**WHAT IS NEEDED**
Each entry should appear in the answer exactly as written.

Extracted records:

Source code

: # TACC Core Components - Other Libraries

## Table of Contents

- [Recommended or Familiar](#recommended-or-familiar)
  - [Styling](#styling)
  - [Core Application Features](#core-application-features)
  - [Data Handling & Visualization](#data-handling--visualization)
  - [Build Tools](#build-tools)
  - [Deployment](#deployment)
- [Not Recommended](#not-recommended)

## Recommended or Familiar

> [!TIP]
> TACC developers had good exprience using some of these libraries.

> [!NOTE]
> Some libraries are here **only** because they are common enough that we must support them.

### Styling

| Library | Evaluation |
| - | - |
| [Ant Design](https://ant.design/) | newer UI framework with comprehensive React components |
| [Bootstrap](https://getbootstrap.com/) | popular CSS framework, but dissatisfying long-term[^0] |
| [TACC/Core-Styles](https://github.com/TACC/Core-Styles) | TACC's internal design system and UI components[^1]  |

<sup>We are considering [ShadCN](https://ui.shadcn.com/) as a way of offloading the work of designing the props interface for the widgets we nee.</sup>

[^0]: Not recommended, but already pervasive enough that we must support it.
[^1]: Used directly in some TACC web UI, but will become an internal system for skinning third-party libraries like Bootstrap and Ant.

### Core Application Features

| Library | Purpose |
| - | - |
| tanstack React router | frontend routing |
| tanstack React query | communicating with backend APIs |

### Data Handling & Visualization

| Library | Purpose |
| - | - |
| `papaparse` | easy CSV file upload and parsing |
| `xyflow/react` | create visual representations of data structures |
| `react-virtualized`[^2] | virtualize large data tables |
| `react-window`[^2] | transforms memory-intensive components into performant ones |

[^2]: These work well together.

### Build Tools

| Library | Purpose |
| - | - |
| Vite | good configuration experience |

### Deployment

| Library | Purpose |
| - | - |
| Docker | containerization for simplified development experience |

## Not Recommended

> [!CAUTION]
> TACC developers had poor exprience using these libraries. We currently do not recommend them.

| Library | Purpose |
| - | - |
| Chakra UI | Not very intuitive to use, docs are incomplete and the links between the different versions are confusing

**TASK SOLUTION**
Source code

: # TACC Core Components - Other Libraries

## Table of Contents

- [Recommended or Familiar](#recommended-or-familiar)
  - [Styling](#styling)
  - [Core Application Features](#core-application-features)
  - [Data Handling & Visualization](#data-handling--visualization)
  - [Build Tools](#build-tools)
  - [Deployment](#deployment)
- [Not Recommended](#not-recommended)

## Recommended or Familiar

> [!TIP]
> TACC developers had good exprience using some of these libraries.

> [!NOTE]
> Some libraries are here **only** because they are common enough that we must support them.

### Styling

| Library | Evaluation |
| - | - |
| [Ant Design](https://ant.design/) | newer UI framework with comprehensive React components |
| [Bootstrap](https://getbootstrap.com/) | popular CSS framework, but dissatisfying long-term[^0] |
| [TACC/Core-Styles](https://github.com/TACC/Core-Styles) | TACC's internal design system and UI components[^1]  |

<sup>We are considering [ShadCN](https://ui.shadcn.com/) as a way of offloading the work of designing the props interface for the widgets we nee.</sup>

[^0]: Not recommended, but already pervasive enough that we must support it.
[^1]: Used directly in some TACC web UI, but will become an internal system for skinning third-party libraries like Bootstrap and Ant.

### Core Application Features

| Library | Purpose |
| - | - |
| tanstack React router | frontend routing |
| tanstack React query | communicating with backend APIs |

### Data Handling & Visualization

| Library | Purpose |
| - | - |
| `papaparse` | easy CSV file upload and parsing |
| `xyflow/react` | create visual representations of data structures |
| `react-virtualized`[^2] | virtualize large data tables |
| `react-window`[^2] | transforms memory-intensive components into performant ones |

[^2]: These work well together.

### Build Tools

| Library | Purpose |
| - | - |
| Vite | good configuration experience |

### Deployment

| Library | Purpose |
| - | - |
| Docker | containerization for simplified development experience |

## Not Recommended

> [!CAUTION]
> TACC developers had poor exprience using these libraries. We currently do not recommend them.

| Library | Purpose |
| - | - |
| Chakra UI | Not very intuitive to use, docs are incomplete and the links between the different versions are confusing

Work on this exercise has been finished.